As far as performance of tyres is concerned, inflation pressure still plays the most vital role and this very fact has made the tyre inflation the potential source of problems also. This realisation has led to further research on preserving right inflation or even running the tyres without it. Equipment such as TPMS are to ensure right inflation in tyres whereas technology such as Run-flat support the tyre to run without inflation.
Looking to future, tyres will get a lot leaner for efficient running and will be embedded with sensors and chips to capture dynamic information for driving assist systems in automobiles. As the tyre will remain the only physical contact of vehicle with the road, the transition of motor vehicles from current to autonomous operation will have greater implication for tyres in terms of design and operational suitability for safe operation.
One obvious need will be niche products in tyres. As the manufacturing is moving to industry 4.0 environment, intelligent production systems in factories will help in the production of tailor-made products in future. Vehicle OEMs may use narrower but large diameter and lighter tyres for the advantage of placing sensors and lower rolling resistance. Run-flat tyres may become standard fitment to avoid potential safety hazards from improper or loss of inflation.
Regulations, intended to ensure safety and environment protection, will be one of the major drivers for the evolution of tyre industry in future. With the penetration of alternative power trains, role of tyres in safety and emissions will receive increasing attention from all stakeholders. Reducing tyre weight without compromising performance will encourage serious research leading to findings of alternative materials and new processes.
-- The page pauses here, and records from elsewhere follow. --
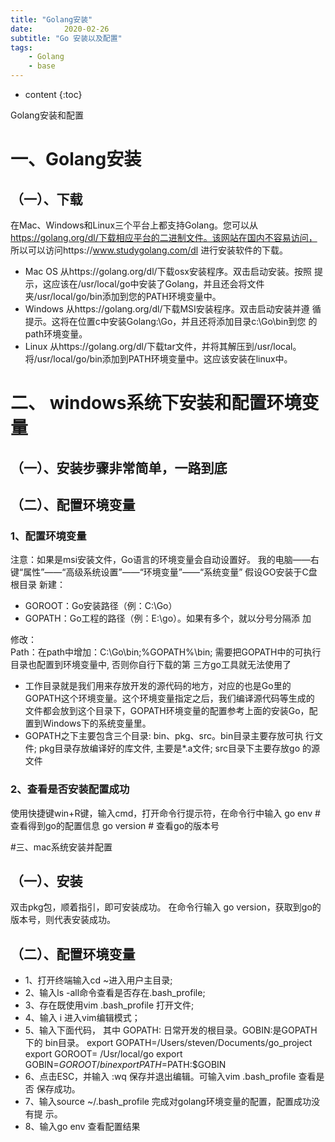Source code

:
 ```yaml
---
title: "Golang安装"
date:       2020-02-26
subtitle: "Go 安装以及配置"
tags:
	- Golang
	- base
---
```






* content
{:toc}



Golang安装和配置

# ⼀、Golang安装
## （⼀）、下载
在Mac、Windows和Linux三个平台上都⽀持Golang。您可以从
https://golang.org/dl/下载相应平台的⼆进制⽂件。该⽹站在国内不容易访问，
所以可以访问https://www.studygolang.com/dl 进⾏安装软件的下载。

- Mac OS 从https://golang.org/dl/下载osx安装程序。双击启动安装。按照
提示，这应该在/usr/local/go中安装了Golang，并且还会将⽂件
夹/usr/local/go/bin添加到您的PATH环境变量中。
- Windows 从https://golang.org/dl/下载MSI安装程序。双击启动安装并遵
循提示。这将在位置c中安装Golang:\Go，并且还将添加⽬录c:\Go\bin到您
的path环境变量。
- Linux 从https://golang.org/dl/下载tar⽂件，并将其解压到/usr/local。
将/usr/local/go/bin添加到PATH环境变量中。这应该安装在linux中。

# ⼆、 windows系统下安装和配置环境变量
## （⼀）、安装步骤⾮常简单，⼀路到底
## （⼆）、配置环境变量
### 1、配置环境变量
注意：如果是msi安装⽂件，Go语⾔的环境变量会⾃动设置好。
我的电脑——右键“属性”——“⾼级系统设置”——“环境变量”——“系统变量”
假设GO安装于C盘根⽬录
新建：
- GOROOT：Go安装路径（例：C:\Go）
- GOPATH：Go⼯程的路径（例：E:\go）。如果有多个，就以分号分隔添
加

修改：  
Path：在path中增加：C:\Go\bin;%GOPATH%\bin;
需要把GOPATH中的可执⾏⽬录也配置到环境变量中, 否则你⾃⾏下载的第
三⽅go⼯具就⽆法使⽤了

- ⼯作⽬录就是我们⽤来存放开发的源代码的地⽅，对应的也是Go⾥的
GOPATH这个环境变量。这个环境变量指定之后，我们编译源代码等⽣成的
⽂件都会放到这个⽬录下，GOPATH环境变量的配置参考上⾯的安装Go，配
置到Windows下的系统变量⾥。
- GOPATH之下主要包含三个⽬录: bin、pkg、src。bin⽬录主要存放可执
⾏⽂件; pkg⽬录存放编译好的库⽂件, 主要是*.a⽂件; src⽬录下主要存放go
的源⽂件

### 2、查看是否安装配置成功
使⽤快捷键win+R键，输⼊cmd，打开命令⾏提示符，在命令⾏中输⼊
go env # 查看得到go的配置信息
go version # 查看go的版本号

#三、mac系统安装并配置
## （⼀）、安装
双击pkg包，顺着指引，即可安装成功。 在命令⾏输⼊ go version，获取到go的
版本号，则代表安装成功。
## （⼆）、配置环境变量
- 1、打开终端输⼊cd ~进⼊⽤户主⽬录;
- 2、输⼊ls -all命令查看是否存在.bash_profile;
- 3、存在既使⽤vim .bash_profile 打开⽂件;
- 4、输⼊ i 进⼊vim编辑模式；
- 5、输⼊下⾯代码， 其中 GOPATH: ⽇常开发的根⽬录。GOBIN:是GOPATH下的
bin⽬录。
export GOPATH=/Users/steven/Documents/go_project
export GOROOT= /Usr/local/go
export GOBIN=$GOROOT/bin
export PATH=$PATH:$GOBIN
- 6、点击ESC，并输⼊ :wq 保存并退出编辑。可输⼊vim .bash_profile 查看是否
保存成功。
- 7、输⼊source ~/.bash_profile 完成对golang环境变量的配置，配置成功没有提
示。
- 8、输⼊go env 查看配置结果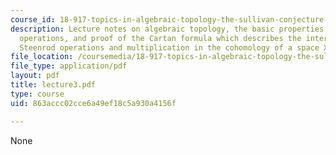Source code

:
 ```yaml
---
course_id: 18-917-topics-in-algebraic-topology-the-sullivan-conjecture-fall-2007
description: Lecture notes on algebraic topology, the basic properties of Steenrod
  operations, and proof of the Cartan formula which describes the interaction between
  Steenrod operations and multiplication in the cohomology of a space X.
file_location: /coursemedia/18-917-topics-in-algebraic-topology-the-sullivan-conjecture-fall-2007/863accc02cce6a49ef18c5a930a4156f_lecture3.pdf
file_type: application/pdf
layout: pdf
title: lecture3.pdf
type: course
uid: 863accc02cce6a49ef18c5a930a4156f

---
```

None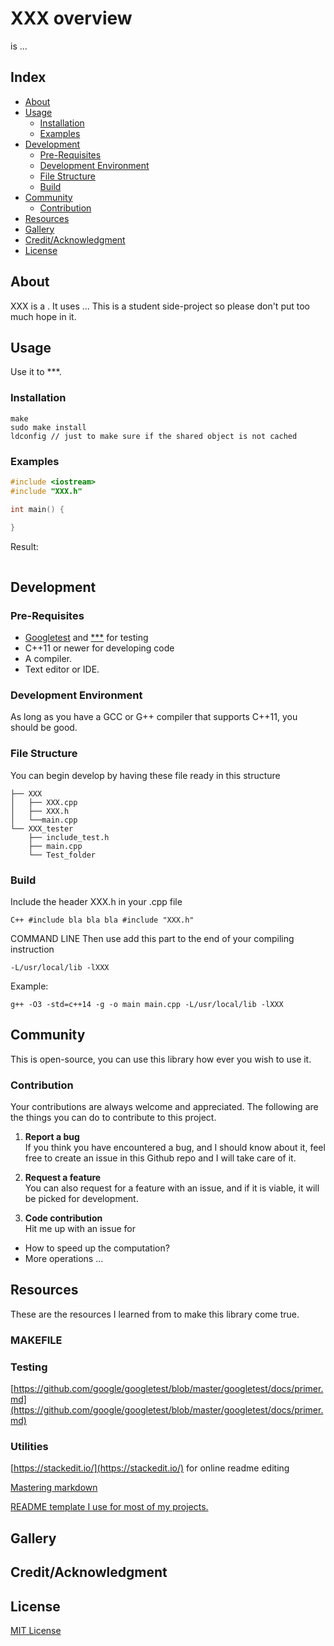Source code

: 


# XXX overview
[]() is ...
## Index

- [About](#About)
- [Usage](#usage)
  - [Installation](#installation)
  - [Examples](#examples)
- [Development](#development)
  - [Pre-Requisites](#pre-requisites)
  - [Development Environment](#development-environment)
  - [File Structure](#file-structure)
  - [Build](#build) 
- [Community](#community)
  - [Contribution](#contribution)
- [Resources](#resources)
- [Gallery](#gallery)
- [Credit/Acknowledgment](#creditacknowledgment)
- [License](#license)

## About
XXX is a . It uses ... 
This is a student side-project so please don't put too much hope in it.


## Usage
Use it to ***.

###   Installation

```
make
sudo make install
ldconfig // just to make sure if the shared object is not cached
```

###   Examples
```C++
#include <iostream>
#include "XXX.h"

int main() {
	
}
```
Result:
```

```
##  Development

###  Pre-Requisites
- [Googletest](https://github.com/google/googletest) and [***](***) for testing
- C++11 or newer for developing code
- A compiler.
- Text editor or IDE.

###  Development Environment
As long as you have a GCC or G++ compiler that supports C++11, you should be good.

###  File Structure
You can begin develop by having these file ready in this structure

```
├── XXX
│   ├── XXX.cpp
│   ├── XXX.h
│   └──main.cpp
└── XXX_tester
    ├── include_test.h
 	├── main.cpp
    └── Test_folder
```
###   Build
Include the header XXX.h in your .cpp file

``C++
#include bla bla bla
#include "XXX.h"
``

COMMAND LINE
Then use add this part to the end of your compiling instruction

``
-L/usr/local/lib -lXXX
``

Example:

``
g++ -O3 -std=c++14 -g -o main main.cpp -L/usr/local/lib -lXXX
``

## Community

This is open-source, you can use this library how ever you wish to use it.

 ###  Contribution

 Your contributions are always welcome and appreciated. The following are the things you can do to contribute to this project.

 1. **Report a bug** <br>
 If you think you have encountered a bug, and I should know about it, feel free to create an issue in this Github repo and I will take care of it.

 2. **Request a feature** <br>
 You can also request for a feature with an issue, and if it is viable, it will be picked for development.  

 3. **Code contribution** <br>
 Hit me up with an issue for
 - How to speed up the computation?
 - More operations ...



##  Resources
These are the resources I learned from to make this library come true.
### MAKEFILE


### Testing
[https://github.com/google/googletest/blob/master/googletest/docs/primer.md](https://github.com/google/googletest/blob/master/googletest/docs/primer.md)
### Utilities
[https://stackedit.io/](https://stackedit.io/) for online readme editing

[Mastering markdown](https://guides.github.com/features/mastering-markdown/)

[README template I use for most of my projects.](https://www.reddit.com/r/programming/comments/cfeu99/readme_template_i_use_for_most_of_my_projects/)


##  Gallery

## Credit/Acknowledgment

##  License
[MIT License](https://opensource.org/licenses/MIT) </b> </em>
Intelligent and non-pneumatic tyres
With autonomous driving becoming common, the tyre will become one of the key critical components providing real-time data input to aid safe and fuel-efficient driving. Even non-pneumatic tyre technology will gain popularity if it can provide necessary cornering forces required in vehicle operation.
If we examine the attributes of tyres in future to help in autonomous driving, the following is the order of importance:
Durability and reliability: Tyre being the most vulnerable link in the chain of hardware, durability and reliability of tyres will be the first priority in autonomous driving.
Traction: Complete control is a must in autonomous driving and traction provided by tyres cannot be compromised.
Sensing:Tyre to function as an Intelligent Sensor. With sensors embedded, they are to be durable and accurate and will be harvesting energy from tyre deformations.
Compatibility:Compatibility with vehicle control systems; conforming to labeling regulations.
NVH: To ensure comfort on lighter vehicles
Rolling resistance: To support fuel/ energy efficiency of the vehicle
Aerodynamics and tyre size:Tyre technologists should be ready to create niche products with dimensions that will optimize aerodynamic resistance in rolling at the same time ensuring the required load carrying.
Handling and steering: With drivers not on seat, these aspects will take a lower priority as majority of the control is by intelligent driving systems.
I wish to conclude with the observation that the tyre industry will be challenged seriously to meet the requirement of regulations for environmental protection, along with the demands from automobile industries and replacement customers to enhance the comfort, safety, economy, durability and stability with minimum variability. There will be major manufacturing challenges to minimize cost of conversion with greater demand for flexibility. The companies that have strong R&D capabilities to meet such challenges will only survive and make a mark in the blueprint of industry.